We're looking for problem solvers, innovators, and dreamers who are searching for anything but business as usual. Like us, you're a high performer who's an expert at your craft, constantly challenging the status quo. You value inclusivity and want to join a culture that empowers you to show up as your authentic self. You know that success hinges on commitment, that our differences make us stronger, and that the finish line is always sweeter when the whole team crosses together.
The Systems Engineer (Platform Reliability) is responsible for ensuring the reliability, scalability, and operational excellence of enterprise platforms and server systems by replacing manual operational tasks with automated, event-driven workflows.
Success in this role is measured by the effectiveness of automation delivered, the depth of platform integrations, and the ability to enable internal teams and customers to do their best work using reliable, secure, and observable platforms, tools, and services.
Key Responsibilities
- Design, build, and maintain automated workflows using Ansible Automation Platform (AAP) and Event-Driven Ansible (EDA)
- Implement standardized, automated system remediation and support processes triggered by CloudWatch and ServiceNow events
- Ensure operating system and application patch compliance using Automox policies and custom Worklets
- Protect enterprise data through automated backup validation, reporting, configuration, and disaster recovery readiness using Rubrik Security Cloud
- Own the end-to-end Alteryx Server lifecycle, including:
- Image-based worker node creation
- Infrastructure and platform upgrades
- Scalability, reliability, and observability
- Develop and maintain observability pipelines and incident flows across CloudWatch, PagerDuty, StatusPage, and ServiceNow
- Manage and secure secrets using platforms such as 1Password and AWS Secrets Manager
- Administer and support Windows and Linux server environments
- Manage DNS, public domain registrations, and SSL certificate lifecycle
- Operate using GitOps practices, managing repositories, CI/CD pipelines, automation code, and documentation (AI-assisted where applicable)
- Participate in a rotating on-call schedule to support after-hours operational incidents
Required Skills & Experience
- 7+ years of experience administering cloud infrastructure, services, servers, and networking (AWS preferred)
- Advanced hands-on experience with Red Hat Ansible Automation Platform, including workflows, job templates, projects, and Event-Driven Ansible
- Hands-on experience with platforms such as Rubrik Cloud Protection, PagerDuty, StatusPage, 1Password, AWS Secrets Manager, and Route53
- Experience managing SSL certificate lifecycle, Microsoft DNS, and external DNS providers (e.g., GoDaddy, Network Solutions)
- Experience incorporating AI-driven capabilities into automation workflows (API-based preferred)
- Strong scripting and development skills using PowerShell, Bash, Python, and JavaScript
- Solid understanding of GitOps, Agile methodologies, and cloud networking fundamentals
- Experience with Alteryx products, Automox, Kubernetes/EKS, or Docker is a plus.
Education & Professional Attributes
- Bachelor's degree in Computer Science, Information Technology, or equivalent practical experience
- Independent, proactive problem-solver with a strong sense of ownership
- Clear, concise communicator and collaborative team member
- Strong commitment to continuous improvement of self, team, and the platforms, tools, and services delivered.
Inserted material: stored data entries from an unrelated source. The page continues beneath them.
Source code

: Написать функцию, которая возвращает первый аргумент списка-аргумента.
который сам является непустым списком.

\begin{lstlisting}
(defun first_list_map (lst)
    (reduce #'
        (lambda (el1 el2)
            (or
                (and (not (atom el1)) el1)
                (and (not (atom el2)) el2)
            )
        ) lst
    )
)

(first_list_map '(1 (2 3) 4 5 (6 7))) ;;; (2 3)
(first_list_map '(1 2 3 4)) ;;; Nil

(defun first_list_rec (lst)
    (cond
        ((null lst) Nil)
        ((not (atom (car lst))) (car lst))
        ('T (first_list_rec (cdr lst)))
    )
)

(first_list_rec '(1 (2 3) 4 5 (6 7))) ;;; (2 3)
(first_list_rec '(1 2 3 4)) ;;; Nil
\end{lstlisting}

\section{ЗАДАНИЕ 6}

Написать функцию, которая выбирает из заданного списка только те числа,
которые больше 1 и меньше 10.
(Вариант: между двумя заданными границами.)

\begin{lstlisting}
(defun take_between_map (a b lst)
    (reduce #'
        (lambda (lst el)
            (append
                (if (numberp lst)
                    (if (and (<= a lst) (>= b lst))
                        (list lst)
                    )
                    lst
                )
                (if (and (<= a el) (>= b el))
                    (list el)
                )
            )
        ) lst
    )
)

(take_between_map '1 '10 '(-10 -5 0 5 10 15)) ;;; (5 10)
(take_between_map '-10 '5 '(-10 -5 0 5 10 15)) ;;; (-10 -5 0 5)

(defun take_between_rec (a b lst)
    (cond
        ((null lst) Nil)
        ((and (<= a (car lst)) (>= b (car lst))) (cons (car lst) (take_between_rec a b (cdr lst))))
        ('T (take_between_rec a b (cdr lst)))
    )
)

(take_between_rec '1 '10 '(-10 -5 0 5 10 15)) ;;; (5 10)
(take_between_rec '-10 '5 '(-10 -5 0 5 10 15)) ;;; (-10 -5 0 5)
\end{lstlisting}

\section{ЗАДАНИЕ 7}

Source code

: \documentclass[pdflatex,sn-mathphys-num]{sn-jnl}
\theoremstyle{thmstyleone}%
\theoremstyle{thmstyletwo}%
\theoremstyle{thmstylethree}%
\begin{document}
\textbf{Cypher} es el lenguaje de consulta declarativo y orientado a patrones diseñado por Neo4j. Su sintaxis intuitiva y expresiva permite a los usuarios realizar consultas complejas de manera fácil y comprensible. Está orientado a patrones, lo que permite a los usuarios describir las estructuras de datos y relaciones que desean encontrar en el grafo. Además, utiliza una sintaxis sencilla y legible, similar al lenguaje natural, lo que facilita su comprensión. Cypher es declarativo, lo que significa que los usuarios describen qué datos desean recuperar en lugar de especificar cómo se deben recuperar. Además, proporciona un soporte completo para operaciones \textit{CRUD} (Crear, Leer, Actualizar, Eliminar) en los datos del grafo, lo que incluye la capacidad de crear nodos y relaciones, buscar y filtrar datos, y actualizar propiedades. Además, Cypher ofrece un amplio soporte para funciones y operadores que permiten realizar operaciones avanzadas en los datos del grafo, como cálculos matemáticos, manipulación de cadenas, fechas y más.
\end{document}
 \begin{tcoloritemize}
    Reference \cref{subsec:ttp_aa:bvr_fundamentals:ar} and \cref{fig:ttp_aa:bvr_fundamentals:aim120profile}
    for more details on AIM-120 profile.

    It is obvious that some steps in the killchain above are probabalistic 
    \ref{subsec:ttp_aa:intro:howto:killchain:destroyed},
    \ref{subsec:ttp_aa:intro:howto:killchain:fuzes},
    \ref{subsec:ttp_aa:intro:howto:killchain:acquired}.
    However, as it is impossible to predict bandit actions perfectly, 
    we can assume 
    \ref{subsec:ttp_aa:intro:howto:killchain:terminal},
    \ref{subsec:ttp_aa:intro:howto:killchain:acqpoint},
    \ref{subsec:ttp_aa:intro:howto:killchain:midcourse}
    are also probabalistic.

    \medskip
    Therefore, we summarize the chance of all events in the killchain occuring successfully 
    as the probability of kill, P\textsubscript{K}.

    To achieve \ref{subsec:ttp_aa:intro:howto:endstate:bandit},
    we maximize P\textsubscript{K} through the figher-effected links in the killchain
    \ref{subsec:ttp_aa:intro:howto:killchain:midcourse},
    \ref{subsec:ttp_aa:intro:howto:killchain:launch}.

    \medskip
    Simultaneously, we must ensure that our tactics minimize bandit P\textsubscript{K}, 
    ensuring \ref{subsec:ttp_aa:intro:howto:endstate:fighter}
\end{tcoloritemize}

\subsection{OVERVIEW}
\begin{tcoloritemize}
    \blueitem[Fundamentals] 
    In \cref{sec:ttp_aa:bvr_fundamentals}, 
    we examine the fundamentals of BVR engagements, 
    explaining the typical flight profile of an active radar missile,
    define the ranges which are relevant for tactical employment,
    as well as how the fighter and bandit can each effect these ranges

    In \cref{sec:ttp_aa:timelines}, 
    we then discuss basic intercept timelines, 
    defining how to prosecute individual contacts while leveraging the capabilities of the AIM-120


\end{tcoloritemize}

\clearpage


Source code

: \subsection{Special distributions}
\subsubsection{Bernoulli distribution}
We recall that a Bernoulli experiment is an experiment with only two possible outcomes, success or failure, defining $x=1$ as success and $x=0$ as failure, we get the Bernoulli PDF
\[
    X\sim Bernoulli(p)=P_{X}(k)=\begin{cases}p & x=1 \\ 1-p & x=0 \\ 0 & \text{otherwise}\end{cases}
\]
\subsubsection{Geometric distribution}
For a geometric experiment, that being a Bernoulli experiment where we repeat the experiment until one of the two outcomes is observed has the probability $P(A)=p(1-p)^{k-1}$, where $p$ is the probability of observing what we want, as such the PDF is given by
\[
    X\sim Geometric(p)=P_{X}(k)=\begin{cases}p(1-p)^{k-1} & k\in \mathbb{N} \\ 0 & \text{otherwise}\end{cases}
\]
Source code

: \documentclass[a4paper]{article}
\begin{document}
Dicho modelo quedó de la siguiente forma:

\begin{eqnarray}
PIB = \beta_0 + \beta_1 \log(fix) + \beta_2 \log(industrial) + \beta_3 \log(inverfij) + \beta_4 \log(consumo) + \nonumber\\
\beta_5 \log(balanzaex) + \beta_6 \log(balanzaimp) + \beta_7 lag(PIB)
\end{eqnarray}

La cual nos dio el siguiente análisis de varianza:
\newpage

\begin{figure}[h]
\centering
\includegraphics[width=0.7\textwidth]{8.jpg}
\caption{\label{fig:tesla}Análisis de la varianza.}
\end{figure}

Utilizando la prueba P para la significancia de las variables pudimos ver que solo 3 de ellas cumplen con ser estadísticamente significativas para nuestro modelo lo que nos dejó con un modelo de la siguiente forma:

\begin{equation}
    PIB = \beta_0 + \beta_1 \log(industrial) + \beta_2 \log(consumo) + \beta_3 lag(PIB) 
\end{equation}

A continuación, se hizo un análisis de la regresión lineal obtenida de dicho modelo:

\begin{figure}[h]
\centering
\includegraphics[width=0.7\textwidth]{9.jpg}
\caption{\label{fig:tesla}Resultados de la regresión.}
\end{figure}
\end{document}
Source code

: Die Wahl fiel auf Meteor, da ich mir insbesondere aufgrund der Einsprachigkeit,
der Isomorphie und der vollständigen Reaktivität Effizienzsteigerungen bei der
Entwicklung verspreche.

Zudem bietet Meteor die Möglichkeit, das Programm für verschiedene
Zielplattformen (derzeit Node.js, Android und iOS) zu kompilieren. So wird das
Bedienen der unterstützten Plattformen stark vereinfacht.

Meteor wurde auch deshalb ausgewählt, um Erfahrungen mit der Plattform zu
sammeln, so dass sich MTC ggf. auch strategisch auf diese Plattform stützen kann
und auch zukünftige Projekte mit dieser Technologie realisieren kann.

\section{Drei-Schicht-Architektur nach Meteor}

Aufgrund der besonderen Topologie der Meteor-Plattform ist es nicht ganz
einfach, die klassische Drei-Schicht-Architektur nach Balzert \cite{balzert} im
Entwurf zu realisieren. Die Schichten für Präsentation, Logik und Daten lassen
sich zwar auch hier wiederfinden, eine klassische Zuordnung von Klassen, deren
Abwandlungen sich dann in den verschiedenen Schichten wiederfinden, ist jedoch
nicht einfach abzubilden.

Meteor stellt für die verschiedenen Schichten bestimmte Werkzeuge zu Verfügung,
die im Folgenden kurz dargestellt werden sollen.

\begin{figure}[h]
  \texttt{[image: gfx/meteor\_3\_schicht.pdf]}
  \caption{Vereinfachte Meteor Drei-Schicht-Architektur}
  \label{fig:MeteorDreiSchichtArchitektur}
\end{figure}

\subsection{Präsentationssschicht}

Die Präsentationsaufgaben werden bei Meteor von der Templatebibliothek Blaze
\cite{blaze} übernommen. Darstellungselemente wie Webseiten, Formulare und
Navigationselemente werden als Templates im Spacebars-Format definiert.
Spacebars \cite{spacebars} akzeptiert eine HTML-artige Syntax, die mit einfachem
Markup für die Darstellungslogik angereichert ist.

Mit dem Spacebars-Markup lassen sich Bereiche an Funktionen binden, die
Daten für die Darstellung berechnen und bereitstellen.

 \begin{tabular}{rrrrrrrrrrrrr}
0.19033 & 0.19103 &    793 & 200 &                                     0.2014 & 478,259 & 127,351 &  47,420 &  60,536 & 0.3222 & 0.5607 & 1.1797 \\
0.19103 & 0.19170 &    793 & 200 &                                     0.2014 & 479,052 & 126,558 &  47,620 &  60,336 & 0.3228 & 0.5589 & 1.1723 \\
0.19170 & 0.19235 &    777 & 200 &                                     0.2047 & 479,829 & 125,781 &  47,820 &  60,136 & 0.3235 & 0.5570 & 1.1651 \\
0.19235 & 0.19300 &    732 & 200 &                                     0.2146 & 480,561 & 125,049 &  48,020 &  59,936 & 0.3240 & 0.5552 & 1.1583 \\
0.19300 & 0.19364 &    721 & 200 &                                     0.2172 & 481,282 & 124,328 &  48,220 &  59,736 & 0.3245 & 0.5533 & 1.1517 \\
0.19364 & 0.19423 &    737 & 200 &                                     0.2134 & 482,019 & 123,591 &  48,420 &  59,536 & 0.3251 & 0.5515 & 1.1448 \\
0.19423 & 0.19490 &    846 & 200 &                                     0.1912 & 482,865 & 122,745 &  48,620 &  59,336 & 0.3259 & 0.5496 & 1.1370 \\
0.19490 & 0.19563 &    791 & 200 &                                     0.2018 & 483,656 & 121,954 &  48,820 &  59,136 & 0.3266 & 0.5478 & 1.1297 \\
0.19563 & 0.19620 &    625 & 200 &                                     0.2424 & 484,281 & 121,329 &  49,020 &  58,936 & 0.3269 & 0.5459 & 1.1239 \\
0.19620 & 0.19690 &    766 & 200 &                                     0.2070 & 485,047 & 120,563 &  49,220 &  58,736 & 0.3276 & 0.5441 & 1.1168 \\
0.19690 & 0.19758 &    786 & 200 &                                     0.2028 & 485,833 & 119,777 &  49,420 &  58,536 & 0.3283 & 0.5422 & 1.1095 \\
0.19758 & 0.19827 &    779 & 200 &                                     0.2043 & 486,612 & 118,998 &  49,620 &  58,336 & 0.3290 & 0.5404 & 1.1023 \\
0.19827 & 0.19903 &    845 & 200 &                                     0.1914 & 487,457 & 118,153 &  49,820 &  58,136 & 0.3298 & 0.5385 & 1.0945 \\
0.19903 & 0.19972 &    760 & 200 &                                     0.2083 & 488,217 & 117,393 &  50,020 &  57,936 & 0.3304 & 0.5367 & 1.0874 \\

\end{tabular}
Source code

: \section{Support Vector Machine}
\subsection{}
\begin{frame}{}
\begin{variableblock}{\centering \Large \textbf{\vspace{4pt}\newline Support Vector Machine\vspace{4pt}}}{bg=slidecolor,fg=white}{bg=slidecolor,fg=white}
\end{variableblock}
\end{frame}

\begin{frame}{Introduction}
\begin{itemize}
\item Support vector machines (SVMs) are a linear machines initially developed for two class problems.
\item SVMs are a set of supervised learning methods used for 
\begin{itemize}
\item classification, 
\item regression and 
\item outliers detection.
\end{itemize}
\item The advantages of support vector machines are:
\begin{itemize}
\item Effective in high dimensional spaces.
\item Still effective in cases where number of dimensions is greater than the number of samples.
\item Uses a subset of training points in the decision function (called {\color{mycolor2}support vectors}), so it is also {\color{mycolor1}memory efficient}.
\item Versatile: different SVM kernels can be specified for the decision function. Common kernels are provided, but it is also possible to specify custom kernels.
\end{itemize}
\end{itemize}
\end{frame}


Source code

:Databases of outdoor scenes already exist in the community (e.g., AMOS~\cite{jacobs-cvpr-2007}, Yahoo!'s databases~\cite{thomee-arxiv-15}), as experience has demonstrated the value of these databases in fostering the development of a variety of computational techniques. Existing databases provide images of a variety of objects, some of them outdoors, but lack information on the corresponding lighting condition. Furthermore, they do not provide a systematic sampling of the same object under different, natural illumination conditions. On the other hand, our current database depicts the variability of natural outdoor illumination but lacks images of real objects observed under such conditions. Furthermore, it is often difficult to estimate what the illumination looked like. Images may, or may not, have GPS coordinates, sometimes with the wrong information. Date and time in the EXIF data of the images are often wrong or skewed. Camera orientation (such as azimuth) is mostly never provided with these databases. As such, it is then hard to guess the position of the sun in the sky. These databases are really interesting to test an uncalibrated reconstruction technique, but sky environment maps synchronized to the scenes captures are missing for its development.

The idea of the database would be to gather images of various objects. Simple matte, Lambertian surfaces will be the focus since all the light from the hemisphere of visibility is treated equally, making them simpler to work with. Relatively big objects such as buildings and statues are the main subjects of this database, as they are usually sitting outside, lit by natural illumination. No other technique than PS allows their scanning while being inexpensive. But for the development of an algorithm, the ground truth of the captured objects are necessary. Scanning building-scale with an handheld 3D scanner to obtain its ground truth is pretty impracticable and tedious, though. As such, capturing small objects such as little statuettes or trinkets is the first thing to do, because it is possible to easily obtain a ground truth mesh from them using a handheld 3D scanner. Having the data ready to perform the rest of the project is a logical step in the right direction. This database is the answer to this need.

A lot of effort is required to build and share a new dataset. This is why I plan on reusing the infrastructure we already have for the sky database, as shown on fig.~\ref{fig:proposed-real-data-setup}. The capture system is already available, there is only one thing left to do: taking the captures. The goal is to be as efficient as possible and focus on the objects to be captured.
Key Platforms & Technologies
Automation & Configuration
- Ansible Automation Platform (AAP): Workflows, Job Templates, Projects
- Event-Driven Ansible (EDA)
Endpoint & Patch Management
- Automox: Agent deployment, patch compliance, custom Worklets.
Cloud Infrastructure
- Amazon Web Services (AWS) primary
- Google Cloud Platform (GCP) secondary
Observability & Incident Management
- Amazon CloudWatch: Metrics, alerts, dashboards, triage automation
- PagerDuty, StatusPage, ServiceNow
Data Protection & Resiliency
- Rubrik Security Cloud: Policy validation, backup integrity, DR readiness, and testing
Application Platform
- Alteryx Server: Infrastructure provisioning, health monitoring, version upgrades, image-based worker node automation
Security, Secrets & Networking
- 1Password, AWS Secrets Manager, AppViewX
- Route53, GoDaddy
- DNS management, secret rotation, and certificate lifecycle automation
Find yourself checking a lot of these boxes but doubting whether you should apply At Alteryx, we support a growth mindset for our associates through all stages of their careers. If you meet some of the requirements and you share our values, we encourage you to apply. As part of our ongoing commitment to a diverse, equitable, and inclusive workplace, we're invested in building teams with a wide variety of backgrounds, identities, and experiences.
This position involves access to software/technology that is subject to U.S. export controls. Any job offer made will be contingent upon the applicant's capacity to serve in compliance with U.S. export controls.